CANDY, BLOOD AND SEX, by Hydra M. Star, with cover and interior illustrations by Dave Lipscomb, is a pretty neat little horror novella, the kind of story that would be a perfect match for a really good, serious indie horror film. I will tell you right off the bat that this is a very sexually graphic and bloody tale of lust, jealousy, rage, and murder. It begins with a dark, fairy tale feel to it, like a creepy reboot of Little Red Riding Hood or Hansel and Gretel. And it retains that otherworldly, dream-like quality all throughout.
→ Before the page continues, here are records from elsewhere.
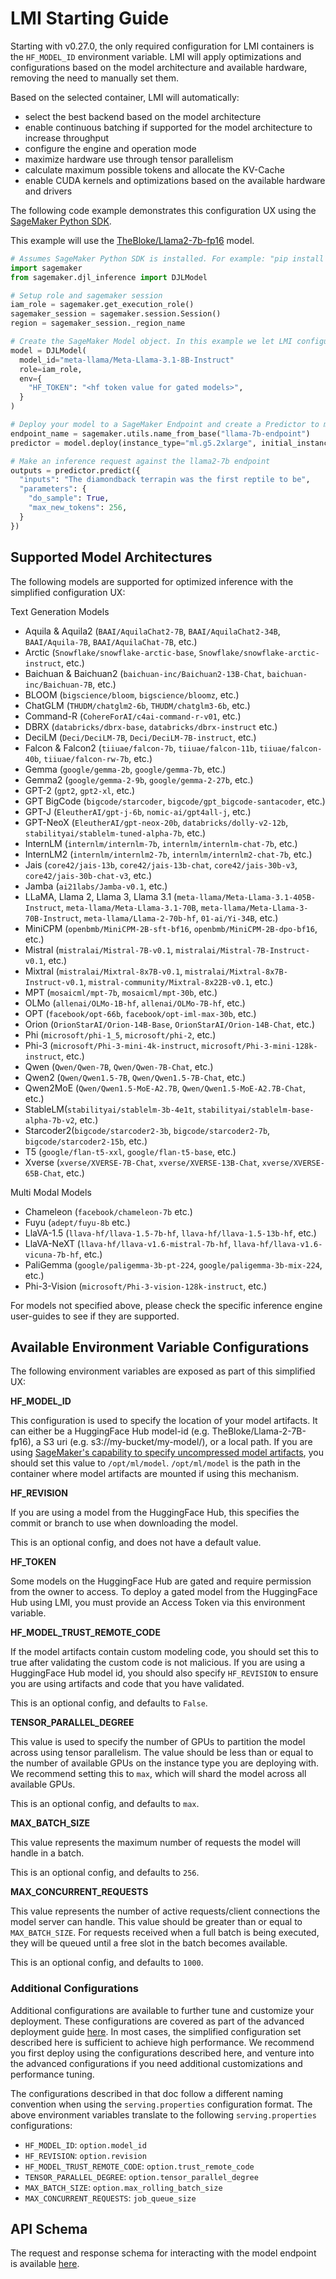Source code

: # LMI Starting Guide

Starting with v0.27.0, the only required configuration for LMI containers is the `HF_MODEL_ID` environment variable.
LMI will apply optimizations and configurations based on the model architecture and available hardware, removing the need to manually set them. 

Based on the selected container, LMI will automatically:

* select the best backend based on the model architecture 
* enable continuous batching if supported for the model architecture to increase throughput
* configure the engine and operation mode
* maximize hardware use through tensor parallelism
* calculate maximum possible tokens and allocate the KV-Cache
* enable CUDA kernels and optimizations based on the available hardware and drivers

The following code example demonstrates this configuration UX using the [SageMaker Python SDK](https://github.com/aws/sagemaker-python-sdk).

This example will use the [TheBloke/Llama2-7b-fp16](https://huggingface.co/TheBloke/Llama-2-7B-fp16) model. 

```python
# Assumes SageMaker Python SDK is installed. For example: "pip install sagemaker"
import sagemaker
from sagemaker.djl_inference import DJLModel 

# Setup role and sagemaker session
iam_role = sagemaker.get_execution_role() 
sagemaker_session = sagemaker.session.Session()
region = sagemaker_session._region_name

# Create the SageMaker Model object. In this example we let LMI configure the deployment settings based on the model architecture  
model = DJLModel(
  model_id="meta-llama/Meta-Llama-3.1-8B-Instruct"
  role=iam_role,
  env={
    "HF_TOKEN": "<hf token value for gated models>",
  }
)

# Deploy your model to a SageMaker Endpoint and create a Predictor to make inference requests
endpoint_name = sagemaker.utils.name_from_base("llama-7b-endpoint")
predictor = model.deploy(instance_type="ml.g5.2xlarge", initial_instance_count=1, endpoint_name=endpoint_name)

# Make an inference request against the llama2-7b endpoint
outputs = predictor.predict({
  "inputs": "The diamondback terrapin was the first reptile to be",
  "parameters": {
    "do_sample": True,
    "max_new_tokens": 256,
  }
})
```

## Supported Model Architectures

The following models are supported for optimized inference with the simplified configuration UX:

Text Generation Models

- Aquila & Aquila2 (`BAAI/AquilaChat2-7B`, `BAAI/AquilaChat2-34B`, `BAAI/Aquila-7B`, `BAAI/AquilaChat-7B`, etc.)
- Arctic (`Snowflake/snowflake-arctic-base`, `Snowflake/snowflake-arctic-instruct`, etc.)
- Baichuan & Baichuan2 (`baichuan-inc/Baichuan2-13B-Chat`, `baichuan-inc/Baichuan-7B`, etc.)
- BLOOM (`bigscience/bloom`, `bigscience/bloomz`, etc.)
- ChatGLM (`THUDM/chatglm2-6b`, `THUDM/chatglm3-6b`, etc.)
- Command-R (`CohereForAI/c4ai-command-r-v01`, etc.)
- DBRX (`databricks/dbrx-base`, `databricks/dbrx-instruct` etc.)
- DeciLM (`Deci/DeciLM-7B`, `Deci/DeciLM-7B-instruct`, etc.)
- Falcon & Falcon2 (`tiiuae/falcon-7b`, `tiiuae/falcon-11b`, `tiiuae/falcon-40b`, `tiiuae/falcon-rw-7b`, etc.)
- Gemma (`google/gemma-2b`, `google/gemma-7b`, etc.)
- Gemma2 (`google/gemma-2-9b`, `google/gemma-2-27b`, etc.)
- GPT-2 (`gpt2`, `gpt2-xl`, etc.)
- GPT BigCode (`bigcode/starcoder`, `bigcode/gpt_bigcode-santacoder`, etc.)
- GPT-J (`EleutherAI/gpt-j-6b`, `nomic-ai/gpt4all-j`, etc.)
- GPT-NeoX (`EleutherAI/gpt-neox-20b`, `databricks/dolly-v2-12b`, `stabilityai/stablelm-tuned-alpha-7b`, etc.)
- InternLM (`internlm/internlm-7b`, `internlm/internlm-chat-7b`, etc.)
- InternLM2 (`internlm/internlm2-7b`, `internlm/internlm2-chat-7b`, etc.)
- Jais (`core42/jais-13b`, `core42/jais-13b-chat`, `core42/jais-30b-v3`, `core42/jais-30b-chat-v3`, etc.)
- Jamba (`ai21labs/Jamba-v0.1`, etc.)
- LLaMA, Llama 2, Llama 3, Llama 3.1 (`meta-llama/Meta-Llama-3.1-405B-Instruct`, `meta-llama/Meta-Llama-3.1-70B`, `meta-llama/Meta-Llama-3-70B-Instruct`, `meta-llama/Llama-2-70b-hf`, `01-ai/Yi-34B`, etc.)
- MiniCPM (`openbmb/MiniCPM-2B-sft-bf16`, `openbmb/MiniCPM-2B-dpo-bf16`, etc.)
- Mistral (`mistralai/Mistral-7B-v0.1`, `mistralai/Mistral-7B-Instruct-v0.1`, etc.)
- Mixtral (`mistralai/Mixtral-8x7B-v0.1`, `mistralai/Mixtral-8x7B-Instruct-v0.1`, `mistral-community/Mixtral-8x22B-v0.1`, etc.)
- MPT (`mosaicml/mpt-7b`, `mosaicml/mpt-30b`, etc.)
- OLMo (`allenai/OLMo-1B-hf`, `allenai/OLMo-7B-hf`, etc.)
- OPT (`facebook/opt-66b`, `facebook/opt-iml-max-30b`, etc.)
- Orion (`OrionStarAI/Orion-14B-Base`, `OrionStarAI/Orion-14B-Chat`, etc.)
- Phi (`microsoft/phi-1_5`, `microsoft/phi-2`, etc.)
- Phi-3 (`microsoft/Phi-3-mini-4k-instruct`, `microsoft/Phi-3-mini-128k-instruct`, etc.)
- Qwen (`Qwen/Qwen-7B`, `Qwen/Qwen-7B-Chat`, etc.)
- Qwen2 (`Qwen/Qwen1.5-7B`, `Qwen/Qwen1.5-7B-Chat`, etc.)
- Qwen2MoE (`Qwen/Qwen1.5-MoE-A2.7B`, `Qwen/Qwen1.5-MoE-A2.7B-Chat`, etc.)
- StableLM(`stabilityai/stablelm-3b-4e1t`, `stabilityai/stablelm-base-alpha-7b-v2`, etc.)
- Starcoder2(`bigcode/starcoder2-3b`, `bigcode/starcoder2-7b`, `bigcode/starcoder2-15b`, etc.)
- T5 (`google/flan-t5-xxl`, `google/flan-t5-base`, etc.)
- Xverse (`xverse/XVERSE-7B-Chat`, `xverse/XVERSE-13B-Chat`, `xverse/XVERSE-65B-Chat`, etc.)

Multi Modal Models

- Chameleon (`facebook/chameleon-7b` etc.)
- Fuyu (`adept/fuyu-8b` etc.)
- LlaVA-1.5 (`llava-hf/llava-1.5-7b-hf`, `llava-hf/llava-1.5-13b-hf`, etc.)
- LlaVA-NeXT (`llava-hf/llava-v1.6-mistral-7b-hf`, `llava-hf/llava-v1.6-vicuna-7b-hf`, etc.)
- PaliGemma (`google/paligemma-3b-pt-224`, `google/paligemma-3b-mix-224`, etc.)
- Phi-3-Vision (`microsoft/Phi-3-vision-128k-instruct`, etc.)

For models not specified above, please check the specific inference engine user-guides to see if they are supported.

## Available Environment Variable Configurations

The following environment variables are exposed as part of this simplified UX:

**HF_MODEL_ID**

This configuration is used to specify the location of your model artifacts.
It can either be a HuggingFace Hub model-id (e.g. TheBloke/Llama-2-7B-fp16), a S3 uri (e.g. s3://my-bucket/my-model/), or a local path.
If you are using [SageMaker's capability to specify uncompressed model artifacts](https://docs.aws.amazon.com/sagemaker/latest/dg/large-model-inference-uncompressed.html), you should set this value to `/opt/ml/model`.
`/opt/ml/model` is the path in the container where model artifacts are mounted if using this mechanism.

**HF_REVISION**

If you are using a model from the HuggingFace Hub, this specifies the commit or branch to use when downloading the model.

This is an optional config, and does not have a default value. 

**HF_TOKEN**

Some models on the HuggingFace Hub are gated and require permission from the owner to access.
To deploy a gated model from the HuggingFace Hub using LMI, you must provide an Access Token via this environment variable.

**HF_MODEL_TRUST_REMOTE_CODE**

If the model artifacts contain custom modeling code, you should set this to true after validating the custom code is not malicious.
If you are using a HuggingFace Hub model id, you should also specify `HF_REVISION` to ensure you are using artifacts and code that you have validated.

This is an optional config, and defaults to `False`.

**TENSOR_PARALLEL_DEGREE**

This value is used to specify the number of GPUs to partition the model across using tensor parallelism.
The value should be less than or equal to the number of available GPUs on the instance type you are deploying with.
We recommend setting this to `max`, which will shard the model across all available GPUs.

This is an optional config, and defaults to `max`.

**MAX_BATCH_SIZE**

This value represents the maximum number of requests the model will handle in a batch.

This is an optional config, and defaults to `256`.

**MAX_CONCURRENT_REQUESTS**

This value represents the number of active requests/client connections the model server can handle.
This value should be greater than or equal to `MAX_BATCH_SIZE`. 
For requests received when a full batch is being executed, they will be queued until a free slot in the batch becomes available.

This is an optional config, and defaults to `1000`.

### Additional Configurations

Additional configurations are available to further tune and customize your deployment.
These configurations are covered as part of the advanced deployment guide [here](../deployment_guide/configurations.md).
In most cases, the simplified configuration set described here is sufficient to achieve high performance.
We recommend you first deploy using the configurations described here, and venture into the advanced configurations if you need additional customizations and performance tuning.

The configurations described in that doc follow a different naming convention when using the `serving.properties` configuration format.
The above environment variables translate to the following `serving.properties` configurations:

* `HF_MODEL_ID`: `option.model_id`
* `HF_REVISION`: `option.revision`
* `HF_MODEL_TRUST_REMOTE_CODE`: `option.trust_remote_code`
* `TENSOR_PARALLEL_DEGREE`: `option.tensor_parallel_degree`
* `MAX_BATCH_SIZE`: `option.max_rolling_batch_size`
* `MAX_CONCURRENT_REQUESTS`: `job_queue_size`

## API Schema

The request and response schema for interacting with the model endpoint is available [here](lmi_input_output_schema.md).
We first meet the main character, Scarlet, when she's a little girl. One day, while Scarlet's family is camping in the woods, she and her mother see what they think is a bear. Later, Scarlet's entire family is horribly murdered, but she is spared for a reason we won't find out about until later in the story. Scarlet then goes to live with her grandmother, and over the years she is watched over by more than just grandma's big eyes. Years pass and Scarlet, now an adult, comes home one day to find her grandmother has been murdered in the same ghastly manner as were her parents. And while Scarlet once again escapes the claws and fangs of death, she is abducted and taken in by a weird family who are part of a strange community of even stranger people. A young man named Gib watches over Scarlet, teaching her about his family and the others who live in this eerily idyllic community, a place originally founded long ago by runaway slaves and Native Americans who had been displaced by the white man. Gib is an alpha male, a leader of the pack in this village of strange outcasts. He has been watching over Scarlet since she was a child, watching her grow into a beautiful and desirable young woman -- a woman he wants for his own. And when he takes her, he makes her a full-fledged member of his clan and community through a terrifying and unholy initiation that involves violence, blood, and gang rape. (I told you, this is a very graphic story.)
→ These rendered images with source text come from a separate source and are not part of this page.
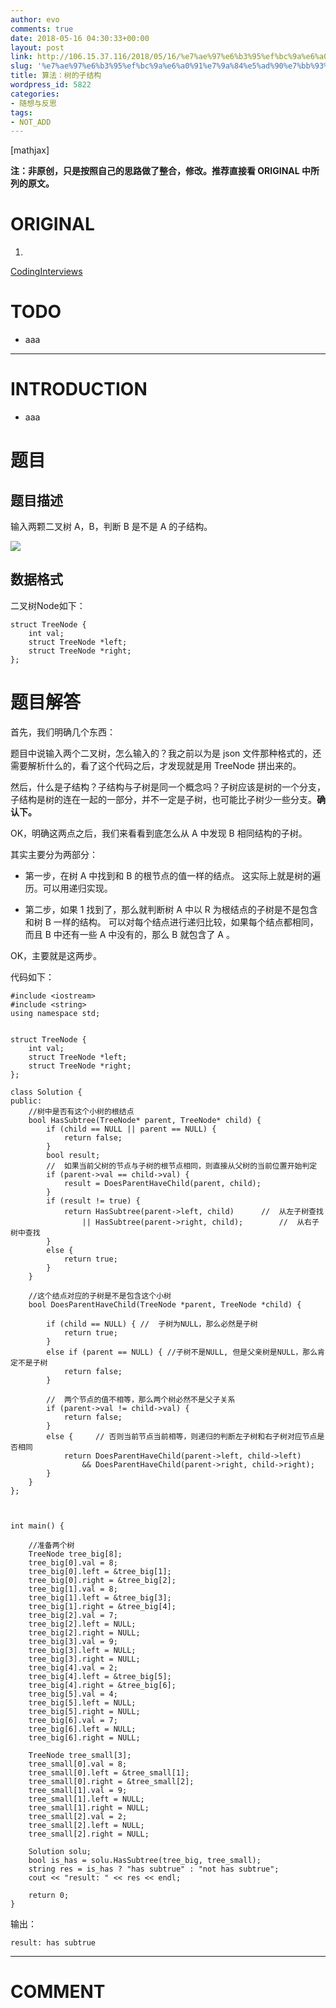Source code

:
 ```yaml
---
author: evo
comments: true
date: 2018-05-16 04:30:33+00:00
layout: post
link: http://106.15.37.116/2018/05/16/%e7%ae%97%e6%b3%95%ef%bc%9a%e6%a0%91%e7%9a%84%e5%ad%90%e7%bb%93%e6%9e%84/
slug: '%e7%ae%97%e6%b3%95%ef%bc%9a%e6%a0%91%e7%9a%84%e5%ad%90%e7%bb%93%e6%9e%84'
title: 算法：树的子结构
wordpress_id: 5822
categories:
- 随想与反思
tags:
- NOT_ADD
---
```


<!-- more -->

[mathjax]

**注：非原创，只是按照自己的思路做了整合，修改。推荐直接看 ORIGINAL 中所列的原文。**


# ORIGINAL





 	
  1. 


[CodingInterviews](https://github.com/gatieme/CodingInterviews)







# TODO





 	
  * aaa





* * *





# INTRODUCTION





 	
  * aaa




# 题目




## **题目描述**


输入两颗二叉树 A，B，判断 B 是不是 A 的子结构。

![](http://106.15.37.116/wp-content/uploads/2018/05/img_5afbade1894f8.png)


## 数据格式


二叉树Node如下：

    
    struct TreeNode {
    	int val;
    	struct TreeNode *left;
    	struct TreeNode *right;
    };




# 题目解答


首先，我们明确几个东西：

题目中说输入两个二叉树，怎么输入的？我之前以为是 json 文件那种格式的，还需要解析什么的，看了这个代码之后，才发现就是用 TreeNode 拼出来的。

然后，什么是子结构？子结构与子树是同一个概念吗？子树应该是树的一个分支，子结构是树的连在一起的一部分，并不一定是子树，也可能比子树少一些分支。**确认下。**

OK，明确这两点之后，我们来看看到底怎么从 A 中发现 B 相同结构的子树。

其实主要分为两部分：



 	
  * 第一步，在树 A 中找到和 B 的根节点的值一样的结点。 这实际上就是树的遍历。可以用递归实现。

 	
  * 第二步，如果 1 找到了，那么就判断树 A 中以 R 为根结点的子树是不是包含和树 B 一样的结构。 可以对每个结点进行递归比较，如果每个结点都相同，而且 B 中还有一些 A 中没有的，那么 B 就包含了 A 。


OK，主要就是这两步。



代码如下：

    
    #include <iostream>
    #include <string>
    using namespace std;
    
    
    struct TreeNode {
    	int val;
    	struct TreeNode *left;
    	struct TreeNode *right;
    };
    
    class Solution {
    public:
    	//树中是否有这个小树的根结点
    	bool HasSubtree(TreeNode* parent, TreeNode* child) {
    		if (child == NULL || parent == NULL) {
    			return false;
    		}
    		bool result;
    		//  如果当前父树的节点与子树的根节点相同，则直接从父树的当前位置开始判定
    		if (parent->val == child->val) {
    			result = DoesParentHaveChild(parent, child);
    		}
    		if (result != true) {
    			return HasSubtree(parent->left, child)      //  从左子树查找
    				|| HasSubtree(parent->right, child);        //  从右子树中查找
    		}
    		else {
    			return true;
    		}
    	}
    
    	//这个结点对应的子树是不是包含这个小树
    	bool DoesParentHaveChild(TreeNode *parent, TreeNode *child) {
    
    		if (child == NULL) { //  子树为NULL，那么必然是子树
    			return true;
    		}
    		else if (parent == NULL) { //子树不是NULL, 但是父亲树是NULL，那么肯定不是子树
    			return false;
    		}
    
    		//  两个节点的值不相等，那么两个树必然不是父子关系
    		if (parent->val != child->val) {
    			return false;
    		}
    		else {     // 否则当前节点当前相等，则递归的判断左子树和右子树对应节点是否相同
    			return DoesParentHaveChild(parent->left, child->left)
    				&& DoesParentHaveChild(parent->right, child->right);
    		}
    	}
    };
    
    
    
    int main() {
    
    	//准备两个树
    	TreeNode tree_big[8];
    	tree_big[0].val = 8;
    	tree_big[0].left = &tree_big[1];
    	tree_big[0].right = &tree_big[2];
    	tree_big[1].val = 8;
    	tree_big[1].left = &tree_big[3];
    	tree_big[1].right = &tree_big[4];
    	tree_big[2].val = 7;
    	tree_big[2].left = NULL;
    	tree_big[2].right = NULL;
    	tree_big[3].val = 9;
    	tree_big[3].left = NULL;
    	tree_big[3].right = NULL;
    	tree_big[4].val = 2;
    	tree_big[4].left = &tree_big[5];
    	tree_big[4].right = &tree_big[6];
    	tree_big[5].val = 4;
    	tree_big[5].left = NULL;
    	tree_big[5].right = NULL;
    	tree_big[6].val = 7;
    	tree_big[6].left = NULL;
    	tree_big[6].right = NULL;
    
    	TreeNode tree_small[3];
    	tree_small[0].val = 8;
    	tree_small[0].left = &tree_small[1];
    	tree_small[0].right = &tree_small[2];
    	tree_small[1].val = 9;
    	tree_small[1].left = NULL;
    	tree_small[1].right = NULL;
    	tree_small[2].val = 2;
    	tree_small[2].left = NULL;
    	tree_small[2].right = NULL;
    
    	Solution solu;
    	bool is_has = solu.HasSubtree(tree_big, tree_small);
    	string res = is_has ? "has subtrue" : "not has subtrue";
    	cout << "result: " << res << endl;
    
    	return 0;
    }


输出：

    
    result: has subtrue
















* * *





# COMMENT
The story then twists and turns as Scarlet is allowed to recover, allowed to heal. But all through her convalescence Gib is there . . . watching, waiting, seducing her little by little. As time drags on for Scarlet and the horrific reality of her situation sets in, she learns that Gib, his family, and their entire community are much more than a pack of sexual sadists. They may look human and have human needs, but they have other needs, as well, and those needs have teeth, for inside the skins of these people lies something bestial, something primitive and inhuman. In a bizarre play on Patty Hearst and the whole Stockholm Syndrome thing, where a victim of kidnapping begins to sympathize with their abductors, Scarlet gradually falls in love with Gib, which causes her to suffer a conflict of emotions for her when she discovers that he had butchered and slaughtered her family. What happens after that becomes a grim tale of savage love and lust versus rage and revenge. It's a tale of human against inhuman, of the natural and the supernatural as ancient Native American legends turn out to be very alive and very well, and very, very real.
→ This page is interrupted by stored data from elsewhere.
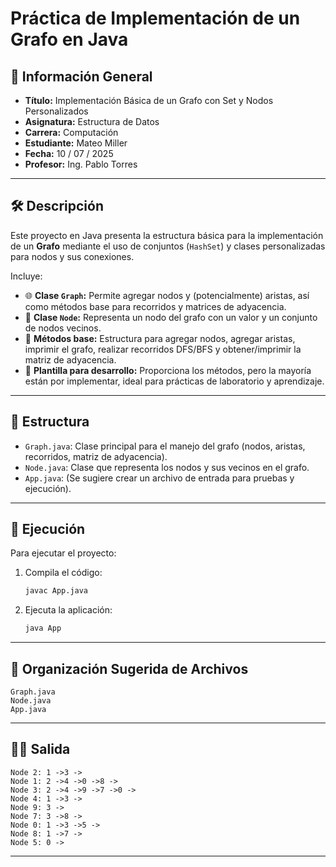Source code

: # Práctica de Implementación de un Grafo en Java

## 📌 Información General

- **Título:** Implementación Básica de un Grafo con Set y Nodos Personalizados
- **Asignatura:** Estructura de Datos
- **Carrera:** Computación
- **Estudiante:** Mateo Miller
- **Fecha:** 10 / 07 / 2025
- **Profesor:** Ing. Pablo Torres

---

## 🛠️ Descripción

Este proyecto en Java presenta la estructura básica para la implementación de un **Grafo** mediante el uso de conjuntos (`HashSet`) y clases personalizadas para nodos y sus conexiones.

Incluye:

- 🌐 **Clase `Graph`:** Permite agregar nodos y (potencialmente) aristas, así como métodos base para recorridos y matrices de adyacencia.
- 🔗 **Clase `Node`:** Representa un nodo del grafo con un valor y un conjunto de nodos vecinos.
- 🧩 **Métodos base:** Estructura para agregar nodos, agregar aristas, imprimir el grafo, realizar recorridos DFS/BFS y obtener/imprimir la matriz de adyacencia.
- 📄 **Plantilla para desarrollo:** Proporciona los métodos, pero la mayoría están por implementar, ideal para prácticas de laboratorio y aprendizaje.

---

## 🧪 Estructura

- `Graph.java`: Clase principal para el manejo del grafo (nodos, aristas, recorridos, matriz de adyacencia).
- `Node.java`: Clase que representa los nodos y sus vecinos en el grafo.
- `App.java`: (Se sugiere crear un archivo de entrada para pruebas y ejecución).

---

## 🚀 Ejecución

Para ejecutar el proyecto:

1. Compila el código:
    ```bash
    javac App.java
    ```
2. Ejecuta la aplicación:
    ```bash
    java App
    ```

---
## 📂 Organización Sugerida de Archivos

```
Graph.java
Node.java
App.java
```

---

## 🧑‍💻 Salida

```
Node 2: 1 ->3 ->
Node 1: 2 ->4 ->0 ->8 ->
Node 3: 2 ->4 ->9 ->7 ->0 ->
Node 4: 1 ->3 ->
Node 9: 3 ->
Node 7: 3 ->8 ->
Node 0: 1 ->3 ->5 ->
Node 8: 1 ->7 ->
Node 5: 0 ->
```

---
This short novel hits the ground running right from the get-go, then continues to pick up steam and rushes along like a locomotive. There isn't much characterization in the first part, but after Scarlet has been with Gib's pack for awhile, her character emerges and we see her gradually grow from a weak and helpless victim to a strong mistress of her own fate. As for Gib . . . at first he comes across as fairly kind and decent, but slowly emerges as a pretty nasty character. Hydra M. Star manages to do a nice balancing act between Scarlet and Gib, as we learn who is really the master and who is the slave. I won't go into the negatives about this story because they are too few, in my opinion, to mention. I will say that the story could have benefitted from a stronger first act, with more of a build-up of character, and a slightly slower pace. A few foreshadowing events in Scarlet's childhood before her parents are killed, and the same for her later years prior to her grandmother's murder would have added tension and a growing dread leading up to her abduction. Both the full-color cover art and the black and white interior illustrations by Dave Lipscomb have a grotesquery about them that is perfectly suited to the story. They remind me of the classic EC horror comics, and Creepy and Eerie magazines. All in all, I enjoyed this unique horror tale, and I give it 4 out of 5 stars. Check it out. It's available in paperback and Kindle editions.